● **Your objective**
Filter this data down to the lines that hold "badge", and copy them.

########################################

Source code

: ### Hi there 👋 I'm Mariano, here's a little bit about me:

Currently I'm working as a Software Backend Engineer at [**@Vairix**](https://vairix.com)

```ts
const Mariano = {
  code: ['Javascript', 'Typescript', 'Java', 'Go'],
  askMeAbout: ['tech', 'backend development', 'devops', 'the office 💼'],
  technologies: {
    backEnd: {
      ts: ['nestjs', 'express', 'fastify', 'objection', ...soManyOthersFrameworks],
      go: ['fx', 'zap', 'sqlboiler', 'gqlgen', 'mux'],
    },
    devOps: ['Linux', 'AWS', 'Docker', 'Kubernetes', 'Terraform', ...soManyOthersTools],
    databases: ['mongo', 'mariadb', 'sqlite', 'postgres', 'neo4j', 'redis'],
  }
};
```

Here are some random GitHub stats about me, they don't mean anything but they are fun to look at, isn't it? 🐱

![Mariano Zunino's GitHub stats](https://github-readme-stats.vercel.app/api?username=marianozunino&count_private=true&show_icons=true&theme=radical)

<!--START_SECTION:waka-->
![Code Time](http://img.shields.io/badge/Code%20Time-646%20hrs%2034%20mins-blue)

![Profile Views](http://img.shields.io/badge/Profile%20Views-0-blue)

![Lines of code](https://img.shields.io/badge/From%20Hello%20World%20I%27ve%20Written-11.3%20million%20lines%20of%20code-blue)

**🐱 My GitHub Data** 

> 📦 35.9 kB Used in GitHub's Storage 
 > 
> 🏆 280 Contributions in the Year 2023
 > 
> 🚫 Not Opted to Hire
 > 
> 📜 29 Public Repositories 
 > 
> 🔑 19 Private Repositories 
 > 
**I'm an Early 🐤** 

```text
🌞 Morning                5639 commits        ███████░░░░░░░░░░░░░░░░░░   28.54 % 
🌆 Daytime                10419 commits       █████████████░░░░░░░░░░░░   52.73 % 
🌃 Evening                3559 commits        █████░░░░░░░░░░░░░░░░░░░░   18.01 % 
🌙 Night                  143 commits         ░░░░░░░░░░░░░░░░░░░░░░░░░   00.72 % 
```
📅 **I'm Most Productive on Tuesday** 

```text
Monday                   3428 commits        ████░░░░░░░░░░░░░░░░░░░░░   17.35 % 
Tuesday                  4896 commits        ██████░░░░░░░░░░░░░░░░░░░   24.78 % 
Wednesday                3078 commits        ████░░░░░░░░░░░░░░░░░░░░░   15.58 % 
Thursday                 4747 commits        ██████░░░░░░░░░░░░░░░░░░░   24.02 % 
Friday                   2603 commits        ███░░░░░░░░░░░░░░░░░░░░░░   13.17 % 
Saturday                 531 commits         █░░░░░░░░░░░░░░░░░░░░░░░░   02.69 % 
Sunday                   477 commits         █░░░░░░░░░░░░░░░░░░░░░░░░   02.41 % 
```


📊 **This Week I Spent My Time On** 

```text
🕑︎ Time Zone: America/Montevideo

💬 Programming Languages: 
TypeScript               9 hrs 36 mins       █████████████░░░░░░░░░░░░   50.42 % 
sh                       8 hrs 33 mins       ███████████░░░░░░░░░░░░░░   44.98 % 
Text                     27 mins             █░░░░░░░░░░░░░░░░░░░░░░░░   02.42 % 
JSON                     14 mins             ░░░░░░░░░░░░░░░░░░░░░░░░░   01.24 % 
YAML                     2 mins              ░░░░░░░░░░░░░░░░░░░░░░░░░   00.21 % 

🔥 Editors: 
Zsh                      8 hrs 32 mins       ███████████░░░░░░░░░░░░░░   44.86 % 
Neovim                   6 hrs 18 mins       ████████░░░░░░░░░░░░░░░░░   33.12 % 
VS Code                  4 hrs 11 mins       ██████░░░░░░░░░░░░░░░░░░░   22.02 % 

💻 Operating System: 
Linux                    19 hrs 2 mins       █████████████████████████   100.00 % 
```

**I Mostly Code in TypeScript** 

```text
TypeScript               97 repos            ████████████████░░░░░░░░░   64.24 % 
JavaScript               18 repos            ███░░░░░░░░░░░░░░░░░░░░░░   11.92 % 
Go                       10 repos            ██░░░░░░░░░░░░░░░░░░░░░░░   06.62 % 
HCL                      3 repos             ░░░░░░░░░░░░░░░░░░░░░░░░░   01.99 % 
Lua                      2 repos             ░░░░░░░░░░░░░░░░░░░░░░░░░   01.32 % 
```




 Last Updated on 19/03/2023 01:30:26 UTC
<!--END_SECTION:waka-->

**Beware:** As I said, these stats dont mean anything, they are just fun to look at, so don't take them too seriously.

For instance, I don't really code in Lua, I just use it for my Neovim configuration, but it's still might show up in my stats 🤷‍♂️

########################################

● **Response box**
![Code Time](http://img.shields.io/badge/Code%20Time-646%20hrs%2034%20mins-blue)
![Profile Views](http://img.shields.io/badge/Profile%20Views-0-blue)
![Lines of code](https://img.shields.io/badge/From%20Hello%20World%20I%27ve%20Written-11.3%20million%20lines%20of%20code-blue)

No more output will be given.